Distributed training with multiple optimizers #10241
-
Hi, I have a model with multiple models inside the object (similar to a GAN) except that i want to use a single loss function with multiple optimizers. I am disabling automatic_optimization using the automatic_optimization flag. The code has been implemented and it works for a single GPU configuration. In order to accelerate the training process, i need to use DDP and across 3 GPU devices (1 node, multiple devices). The distributed training succeeds but i am not sure if it is working the way it is supposed to. Is there a way to figure out things? My psuedo code is something like below, cant share the full code due to NDAs: My query is, for distributed training with multiple optimizers, will the above code work in the INTENDED way? What should training_step_end function contain then? and how does multiple optimizers update across different devices? Thank you EDIT by @akihironitta provided scriptimport <standard imports>
class some_model1(nn.Module):
def __init__(self):
some layers
def forward(self, x, labels):
some calcuation on x and labels
return feat1
class some_model2(nn.Module):
def __init__(self):
some layers
def forward(self, x, labels):
some calcuation on x and labels
return feat2
class some_model3(nn.Module):
def __init__(self):
some layers
def forward(self, x, labels):
some calcuation on x and labels
return feat3
class some_model4(nn.Module):
def __init__(self):
some layers
def forward(self, x, labels):
some calcuation on x and labels
return loss
class Model(pl.LightningModule):
def __init__(self):
super(Model, self).__init__()
self.model1 = some_model1()
self.model2 = some_model2()
self.model3 = some_model3()
self.sub_model = some_model4()
self.common = nn.Sequential(some_layers)
self.sofmax_layer = nn.Softmax(dim=-1)
self.automatic_optimization=False
def forward(self, input_dict, output_dict, *args, **kwargs):
data1, data2, data3 = input_dict['data1'], input_dict['data2'],input_dict['data3']
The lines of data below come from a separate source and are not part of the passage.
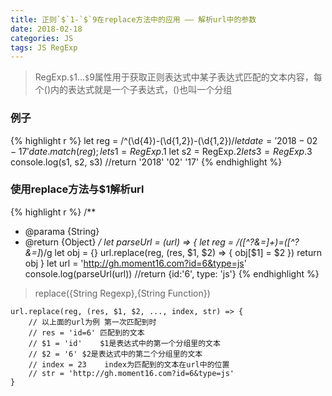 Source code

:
 ```yaml
---
title: 正则`$`1-`$`9在replace方法中的应用 —— 解析url中的参数
date: 2018-02-18
categories: JS
tags: JS RegExp
---
```


>RegExp.`$`1...`$`9属性用于获取正则表达式中某子表达式匹配的文本内容，每个()内的表达式就是一个子表达式，()也叫一个分组

### 例子
{% highlight r %}
let reg = /^(\d{4})-(\d{1,2})-(\d{1,2})$/
let date = '2018-02-17'
date.match(reg);
let s1 = RegExp.$1
let s2 = RegExp.$2
let s3 = RegExp.$3
console.log(s1, s2, s3)	//return '2018' '02' '17'
{% endhighlight %}

### 使用replace方法与$1解析url
{% highlight r %}
/**
 * @parama  {String}
 * @return  {Object}
 */
let parseUrl = (url) => {
	let reg = /([^?&=]+)=([^?&=]*)/g
	let obj = {}
	url.replace(reg, (res, $1, $2) => {
		obj[$1] = $2
	})
	return obj
}
let url = 'http://gh.moment16.com?id=6&type=js'
console.log(parseUrl(url)) //return {id:'6', type: 'js'}
{% endhighlight %}
>replace({String Regexp},{String Function})

	url.replace(reg, (res, $1, $2, ..., index, str) => {
		// 以上面的url为例 第一次匹配到时
		// res = 'id=6'	匹配到的文本
		// $1 = 'id'	$1是表达式中的第一个分组里的文本
		// $2 = '6'	$2是表达式中的第二个分组里的文本
		// index = 23    index为匹配到的文本在url中的位置
		// str = 'http://gh.moment16.com?id=6&type=js'
	}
feat1 = self.model1(data1)
pred1 = self.common(feat1)
feat2 = self.model2(data2)
pred3 = self.common(feat2)
feat3 = self.model3(data3)
pred3 = self.common(feat3)
combined_metrics2 = some metric_calculation based on output_dict
return {'combined_metrics1':combined_metrics1, 'combined_metrics2':combined_metrics2}
def training_step(self, batch, batch_idx, *args, **kwargs):
input_dict, output_dict = batch
self.optimizers()[0].zero_grad()
self.optimizers()[1].zero_grad()
combined_metrics1, combined_metrics2 = self.forward(input_dict, output_dict)
final_loss = some_loss_fn(combined_metrics1, combined_metrics2, output_dict)
self.optimizers()[0].zero_grad()
self.optimizers()[1].zero_grad()
self.manual_backward(final_loss)
self.optimizers()[0].step()
self.optimizers()[1].step()
return combined_metrics1, combined_metrics2
def training_step_end(self, outputs):
return ??
def configure_optimizers(self):
normal_params = list(self.model1.parameters()) + list(self.model2.parameters()) + list(self.model3.parameters())
self.normal_opt = optim.Adam(
normal_params,
lr = 0.001
)
self.opt2 = optim.Adam(
self.sub_model.parameters(),
lr= 0.001
)
return self.normal_opt, self.opt2
if __name__ == '__main__':
from xyz import TrainDataloader
from xyz import TestDataloader
train_set = TrainDataloader(params, partition='train')
test_set = TestDataloader(params, partition='test')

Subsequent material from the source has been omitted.